Лежа под покрывалом, я чувствовала себя загнанной жертвой охотников, забившейся в глубокую нору и прислушивающейся к звукам извне.
— Трусиха! — Санджай сел на кровать, придавив край покрывала. — Вылезай. Ничего не произошло.
Я точно психованная. Накрутила себя. Устроила истерику, увидев сгоревший клочок бумаги. Стыдно-то как…

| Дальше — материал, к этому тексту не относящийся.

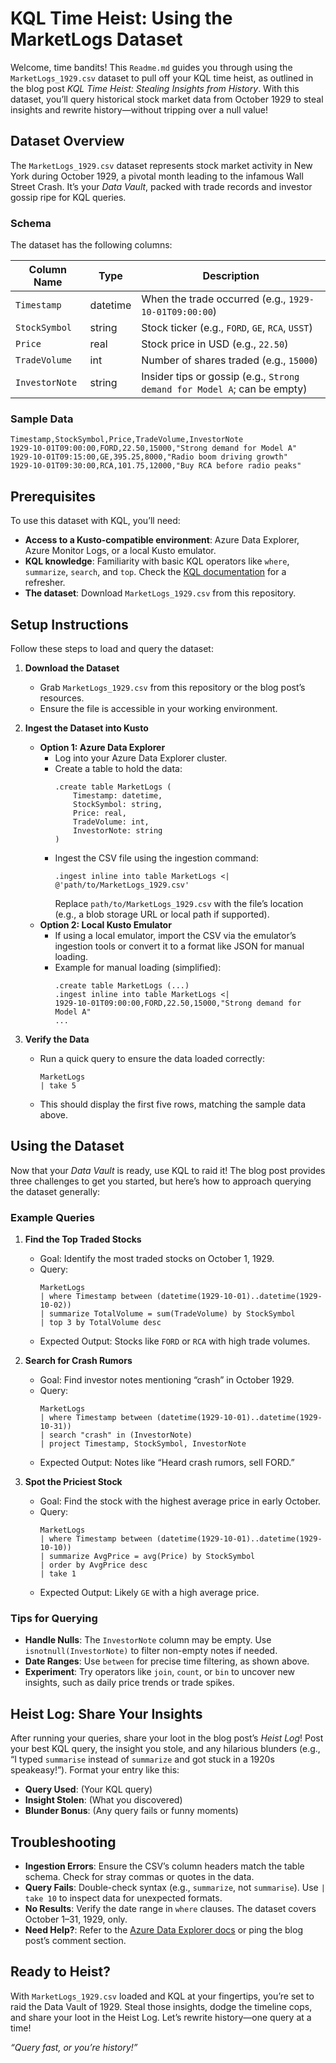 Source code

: # KQL Time Heist: Using the MarketLogs Dataset

Welcome, time bandits! This `Readme.md` guides you through using the `MarketLogs_1929.csv` dataset to pull off your KQL time heist, as outlined in the blog post *KQL Time Heist: Stealing Insights from History*. With this dataset, you’ll query historical stock market data from October 1929 to steal insights and rewrite history—without tripping over a null value!

## Dataset Overview

The `MarketLogs_1929.csv` dataset represents stock market activity in New York during October 1929, a pivotal month leading to the infamous Wall Street Crash. It’s your *Data Vault*, packed with trade records and investor gossip ripe for KQL queries.

### Schema
The dataset has the following columns:

| Column Name      | Type     | Description                              |
|------------------|----------|------------------------------------------|
| `Timestamp`      | datetime | When the trade occurred (e.g., `1929-10-01T09:00:00`) |
| `StockSymbol`    | string   | Stock ticker (e.g., `FORD`, `GE`, `RCA`, `USST`) |
| `Price`          | real     | Stock price in USD (e.g., `22.50`)       |
| `TradeVolume`    | int      | Number of shares traded (e.g., `15000`)  |
| `InvestorNote`   | string   | Insider tips or gossip (e.g., `Strong demand for Model A`; can be empty) |

### Sample Data
```
Timestamp,StockSymbol,Price,TradeVolume,InvestorNote
1929-10-01T09:00:00,FORD,22.50,15000,"Strong demand for Model A"
1929-10-01T09:15:00,GE,395.25,8000,"Radio boom driving growth"
1929-10-01T09:30:00,RCA,101.75,12000,"Buy RCA before radio peaks"
```

## Prerequisites

To use this dataset with KQL, you’ll need:
- **Access to a Kusto-compatible environment**: Azure Data Explorer, Azure Monitor Logs, or a local Kusto emulator.
- **KQL knowledge**: Familiarity with basic KQL operators like `where`, `summarize`, `search`, and `top`. Check the [KQL documentation](https://docs.microsoft.com/en-us/azure/data-explorer/kusto/query/) for a refresher.
- **The dataset**: Download `MarketLogs_1929.csv` from this repository.

## Setup Instructions

Follow these steps to load and query the dataset:

1. **Download the Dataset**
   - Grab `MarketLogs_1929.csv` from this repository or the blog post’s resources.
   - Ensure the file is accessible in your working environment.

2. **Ingest the Dataset into Kusto**
   - **Option 1: Azure Data Explorer**
     - Log into your Azure Data Explorer cluster.
     - Create a table to hold the data:
       ```kql
       .create table MarketLogs (
           Timestamp: datetime,
           StockSymbol: string,
           Price: real,
           TradeVolume: int,
           InvestorNote: string
       )
       ```
     - Ingest the CSV file using the ingestion command:
       ```kql
       .ingest inline into table MarketLogs <|
       @'path/to/MarketLogs_1929.csv'
       ```
       Replace `path/to/MarketLogs_1929.csv` with the file’s location (e.g., a blob storage URL or local path if supported).
   - **Option 2: Local Kusto Emulator**
     - If using a local emulator, import the CSV via the emulator’s ingestion tools or convert it to a format like JSON for manual loading.
     - Example for manual loading (simplified):
       ```kql
       .create table MarketLogs (...)
       .ingest inline into table MarketLogs <|
       1929-10-01T09:00:00,FORD,22.50,15000,"Strong demand for Model A"
       ...
       ```

3. **Verify the Data**
   - Run a quick query to ensure the data loaded correctly:
     ```kql
     MarketLogs
     | take 5
     ```
   - This should display the first five rows, matching the sample data above.

## Using the Dataset

Now that your *Data Vault* is ready, use KQL to raid it! The blog post provides three challenges to get you started, but here’s how to approach querying the dataset generally:

### Example Queries
1. **Find the Top Traded Stocks**
   - Goal: Identify the most traded stocks on October 1, 1929.
   - Query:
     ```kql
     MarketLogs
     | where Timestamp between (datetime(1929-10-01)..datetime(1929-10-02))
     | summarize TotalVolume = sum(TradeVolume) by StockSymbol
     | top 3 by TotalVolume desc
     ```
   - Expected Output: Stocks like `FORD` or `RCA` with high trade volumes.

2. **Search for Crash Rumors**
   - Goal: Find investor notes mentioning “crash” in October 1929.
   - Query:
     ```kql
     MarketLogs
     | where Timestamp between (datetime(1929-10-01)..datetime(1929-10-31))
     | search "crash" in (InvestorNote)
     | project Timestamp, StockSymbol, InvestorNote
     ```
   - Expected Output: Notes like “Heard crash rumors, sell FORD.”

3. **Spot the Priciest Stock**
   - Goal: Find the stock with the highest average price in early October.
   - Query:
     ```kql
     MarketLogs
     | where Timestamp between (datetime(1929-10-01)..datetime(1929-10-10))
     | summarize AvgPrice = avg(Price) by StockSymbol
     | order by AvgPrice desc
     | take 1
     ```
   - Expected Output: Likely `GE` with a high average price.

### Tips for Querying
- **Handle Nulls**: The `InvestorNote` column may be empty. Use `isnotnull(InvestorNote)` to filter non-empty notes if needed.
- **Date Ranges**: Use `between` for precise time filtering, as shown above.
- **Experiment**: Try operators like `join`, `count`, or `bin` to uncover new insights, such as daily price trends or trade spikes.

## Heist Log: Share Your Insights

After running your queries, share your loot in the blog post’s *Heist Log*! Post your best KQL query, the insight you stole, and any hilarious blunders (e.g., “I typed `summarise` instead of `summarize` and got stuck in a 1920s speakeasy!”). Format your entry like this:

- **Query Used**: (Your KQL query)
- **Insight Stolen**: (What you discovered)
- **Blunder Bonus**: (Any query fails or funny moments)

## Troubleshooting

- **Ingestion Errors**: Ensure the CSV’s column headers match the table schema. Check for stray commas or quotes in the data.
- **Query Fails**: Double-check syntax (e.g., `summarize`, not `summarise`). Use `| take 10` to inspect data for unexpected formats.
- **No Results**: Verify the date range in `where` clauses. The dataset covers October 1–31, 1929, only.
- **Need Help?**: Refer to the [Azure Data Explorer docs](https://docs.microsoft.com/en-us/azure/data-explorer/) or ping the blog post’s comment section.

## Ready to Heist?

With `MarketLogs_1929.csv` loaded and KQL at your fingertips, you’re set to raid the Data Vault of 1929. Steal those insights, dodge the timeline cops, and share your loot in the Heist Log. Let’s rewrite history—one query at a time!

*“Query fast, or you’re history!”*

— Ничего не произошло, — повторил Санджай, — кроме одной важной вещи.
Я замерла.
— Ты мне тоже нравишься. Очень.
— Даже такая толстая?
— Разве богини толстые?
— И брови у меня не черные.
— Совсем ребенок.
Я открыла лицо.
— Я как холст, на котором забыли нарисовать, — решила переубедить Санджая.
— Это свет. Такой ослепляющий, что цвета разглядеть невозможно. Но достаточно закрыть глаза, и в темноте поплывут радужные пятна.
Я заулыбалась. Мне понравилось сравнение.
Санджай же был серьезен.
Он смотрел на меня, а я, вдруг испугавшись, что выгляжу заплаканным чучелом, закрыла лицо ладонями.
Санджай зашевелился.
В голове рисовалась картина, что сейчас он потянется ко мне, раздвинет руки, скажет: «Ты самая красивая на свете» и нежно поцелует.
Я перестала дышать.
Потом воздух кончился.
Убрав ладони от лица, обнаружила, что Санджая в комнате нет.
Я точно не Царевна-лягушка. Стрелу вроде поймала, а целовать отказались.